- _Problem statement_
Find all lines with the word "General" in the material, then copy them.

= Beginning of Section =

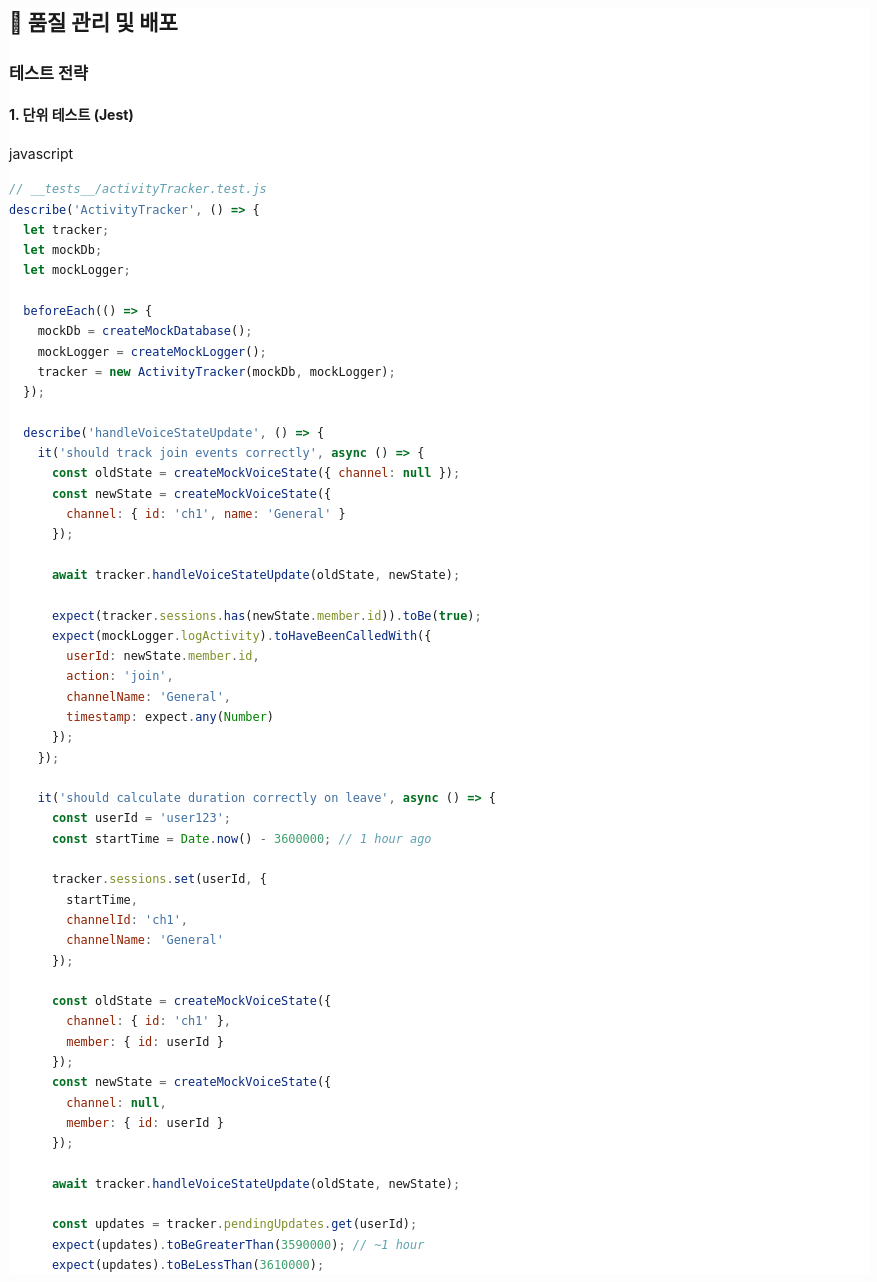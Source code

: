 
## 🔧 품질 관리 및 배포

### **테스트 전략**

#### **1. 단위 테스트 (Jest)**

javascript

```javascript
// __tests__/activityTracker.test.js
describe('ActivityTracker', () => {
  let tracker;
  let mockDb;
  let mockLogger;
  
  beforeEach(() => {
    mockDb = createMockDatabase();
    mockLogger = createMockLogger();
    tracker = new ActivityTracker(mockDb, mockLogger);
  });
  
  describe('handleVoiceStateUpdate', () => {
    it('should track join events correctly', async () => {
      const oldState = createMockVoiceState({ channel: null });
      const newState = createMockVoiceState({ 
        channel: { id: 'ch1', name: 'General' }
      });
      
      await tracker.handleVoiceStateUpdate(oldState, newState);
      
      expect(tracker.sessions.has(newState.member.id)).toBe(true);
      expect(mockLogger.logActivity).toHaveBeenCalledWith({
        userId: newState.member.id,
        action: 'join',
        channelName: 'General',
        timestamp: expect.any(Number)
      });
    });
    
    it('should calculate duration correctly on leave', async () => {
      const userId = 'user123';
      const startTime = Date.now() - 3600000; // 1 hour ago
      
      tracker.sessions.set(userId, {
        startTime,
        channelId: 'ch1',
        channelName: 'General'
      });
      
      const oldState = createMockVoiceState({ 
        channel: { id: 'ch1' },
        member: { id: userId }
      });
      const newState = createMockVoiceState({ 
        channel: null,
        member: { id: userId }
      });
      
      await tracker.handleVoiceStateUpdate(oldState, newState);
      
      const updates = tracker.pendingUpdates.get(userId);
      expect(updates).toBeGreaterThan(3590000); // ~1 hour
      expect(updates).toBeLessThan(3610000);
```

= End of Section =

- _Exercise answer_
        channel: { id: 'ch1', name: 'General' }
        channelName: 'General',
        channelName: 'General'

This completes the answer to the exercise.